Help creating a rsync "alike" tool in go

2,165 views
Skip to first unread message

josvazg

unread,
Mar 20, 2013, 10:49:05 AM3/20/13
to golan...@googlegroups.com
I am working on a small tool to allow receiving big (GByte sized) files over the Internet or though slow links in general in less time and with less data transfer, provided you already have a previous version of that big file, of course.

It is like something in between rsync and zsync:

The project is at github:

Right now I am just implementing a naive difference detection algorithm: 
The file is sliced in blocks of some size (1MiB by default) and only the blocks that match in-place in both sides are used from the local file.
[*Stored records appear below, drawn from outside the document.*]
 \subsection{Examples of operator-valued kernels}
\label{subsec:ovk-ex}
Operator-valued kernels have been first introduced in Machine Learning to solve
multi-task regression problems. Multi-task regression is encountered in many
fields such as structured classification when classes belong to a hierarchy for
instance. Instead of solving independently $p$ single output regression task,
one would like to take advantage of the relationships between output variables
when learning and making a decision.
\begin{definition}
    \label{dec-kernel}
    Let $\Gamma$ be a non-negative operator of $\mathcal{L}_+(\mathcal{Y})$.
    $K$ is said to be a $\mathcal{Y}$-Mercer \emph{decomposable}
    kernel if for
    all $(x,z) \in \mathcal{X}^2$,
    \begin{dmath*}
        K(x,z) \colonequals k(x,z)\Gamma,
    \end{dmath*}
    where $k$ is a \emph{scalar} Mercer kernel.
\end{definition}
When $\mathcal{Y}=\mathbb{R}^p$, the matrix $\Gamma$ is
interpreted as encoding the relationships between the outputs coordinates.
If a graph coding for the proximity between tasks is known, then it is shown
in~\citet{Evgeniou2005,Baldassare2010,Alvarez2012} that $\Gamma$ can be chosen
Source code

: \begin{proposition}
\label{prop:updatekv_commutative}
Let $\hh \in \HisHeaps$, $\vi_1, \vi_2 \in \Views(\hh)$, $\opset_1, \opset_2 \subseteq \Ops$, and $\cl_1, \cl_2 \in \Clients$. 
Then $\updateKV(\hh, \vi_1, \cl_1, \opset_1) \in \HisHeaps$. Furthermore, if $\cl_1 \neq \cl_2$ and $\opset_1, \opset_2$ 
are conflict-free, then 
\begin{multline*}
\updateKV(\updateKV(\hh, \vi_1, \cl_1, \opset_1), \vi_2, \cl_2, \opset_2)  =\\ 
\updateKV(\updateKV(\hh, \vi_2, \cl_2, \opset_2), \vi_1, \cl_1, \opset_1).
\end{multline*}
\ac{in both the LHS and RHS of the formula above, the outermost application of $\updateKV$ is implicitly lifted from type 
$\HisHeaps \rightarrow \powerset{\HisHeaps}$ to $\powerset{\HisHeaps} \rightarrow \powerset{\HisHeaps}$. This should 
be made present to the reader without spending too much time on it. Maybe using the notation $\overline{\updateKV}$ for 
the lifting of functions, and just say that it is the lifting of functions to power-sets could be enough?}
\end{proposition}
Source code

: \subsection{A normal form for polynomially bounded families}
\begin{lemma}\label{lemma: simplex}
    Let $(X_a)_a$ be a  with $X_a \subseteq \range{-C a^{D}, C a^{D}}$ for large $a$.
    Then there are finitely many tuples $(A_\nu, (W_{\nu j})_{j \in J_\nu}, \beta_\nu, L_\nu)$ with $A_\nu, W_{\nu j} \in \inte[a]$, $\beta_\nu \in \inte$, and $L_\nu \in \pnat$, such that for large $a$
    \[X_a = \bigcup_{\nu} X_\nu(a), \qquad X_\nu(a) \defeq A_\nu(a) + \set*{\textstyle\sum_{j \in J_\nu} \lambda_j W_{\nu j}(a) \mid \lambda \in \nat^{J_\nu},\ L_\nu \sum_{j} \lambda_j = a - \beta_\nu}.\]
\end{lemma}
This seems quite fast, (when both the server and client side bulk hash dumps are pregenerated), but does not cover shifting and shuffling changes that might happen as well sometimes.

To cover those cases rsync/zsync use a rolling checksum of a block size that can be calculated at any point (scrolling) just by adding the new byte to the checksum and "deleting/removing" the first from it.

I was pointed to rsync's author docs on rsync design:

And I now have a few go related questions...

Is go's hash/adler32 checksum a rolling hash I can use for this?

If so... How can I roll a byte from the end?
(Any code sample available?)

If not, is there already go implementation of a rolling checksum I could use for my tool?
(That would save me quite some time)

Any more help and guidance on this topic is well come.

Péter Szilágyi

unread,
Mar 20, 2013, 11:02:46 AM3/20/13
to josvazg, golang-nuts
Hi,

  Adler32 in general is a rolling hash. Go's implementation is not (usually it's a rare necessity to require such a thing).

  There's a nice wiki article about the hash: http://en.wikipedia.org/wiki/Adler-32, I'm quite sure you can figure out how to turn this into a rolling one (to chop off the first input byte) I think your best bet would be to "fork" the http://golang.org/src/pkg/hash/adler32/adler32.go and add the corrections yourself.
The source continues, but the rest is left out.